- **GIVEN ENTRIES**

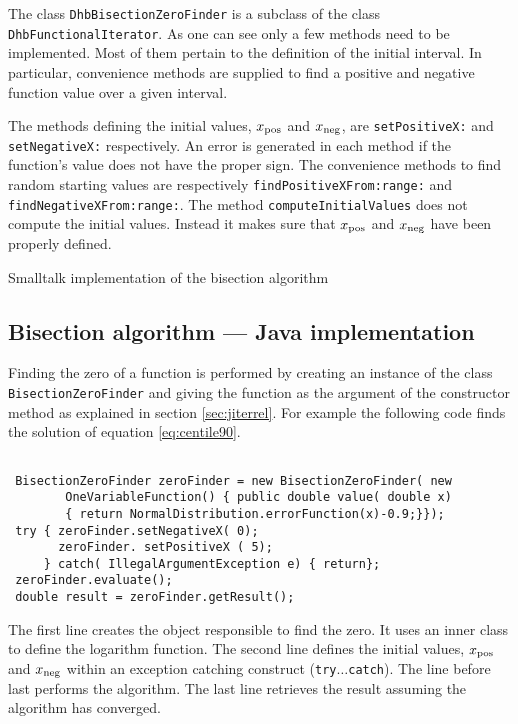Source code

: \documentclass[twoside]{book}
\begin{document}
The class {\tt DhbBisectionZeroFinder} is a subclass of the class
{\tt DhbFunctionalIterator}. As one can see only a few methods
need to be implemented. Most of them pertain to the definition of
the initial interval. In particular, convenience methods are
supplied to find a positive and negative function value over a
given interval.

The methods defining the initial values, $x_{\mathop{\rm pos}}$
and $x_{\mathop{\rm neg}}$, are {\tt setPositiveX:} and {\tt
setNegativeX:} respectively. An error is generated in each method
if the function's value does not have the proper sign. The
convenience methods to find random starting values are
respectively {\tt findPositiveXFrom:range:} and {\tt
findNegativeXFrom:range:}. The method {\tt computeInitialValues}
does not compute the initial values. Instead it makes sure that
$x_{\mathop{\rm pos}}$ and $x_{\mathop{\rm neg}}$ have been
properly defined.

\begin{listing} Smalltalk implementation of the bisection algorithm \label{ls:bisection}

\end{listing}

\subsection{Bisection algorithm --- Java  implementation}
Finding the zero of a function is performed by creating an
instance of the class {\tt BisectionZeroFinder} and giving the
function as the argument of the constructor method as explained in
section \ref{sec:jiterrel}. For example the following code finds
the solution of equation \ref{eq:centile90}.
\begin{codeExample}
\begin{verbatim}

 BisectionZeroFinder zeroFinder = new BisectionZeroFinder( new
        OneVariableFunction() { public double value( double x)
        { return NormalDistribution.errorFunction(x)-0.9;}});
 try { zeroFinder.setNegativeX( 0);
       zeroFinder. setPositiveX ( 5);
     } catch( IllegalArgumentException e) { return};
 zeroFinder.evaluate();
 double result = zeroFinder.getResult();
\end{verbatim}
\end{codeExample}
The first line creates the object responsible to find the zero. It
uses an inner class to define the logarithm function. The second
line defines the initial values, $x_{\mathop{\rm pos}}$ and
$x_{\mathop{\rm neg}}$ within an exception catching construct
({\tt try$\ldots$catch}). The line before last performs the
algorithm. The last line retrieves the result assuming the
algorithm has converged.
\end{document}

- **WHAT IS EXPECTED**
Search the entries for the word "convenience" and pick out every line that holds it.

- **ANSWER TO THIS TASK**
the initial interval. In particular, convenience methods are
convenience methods to find random starting values are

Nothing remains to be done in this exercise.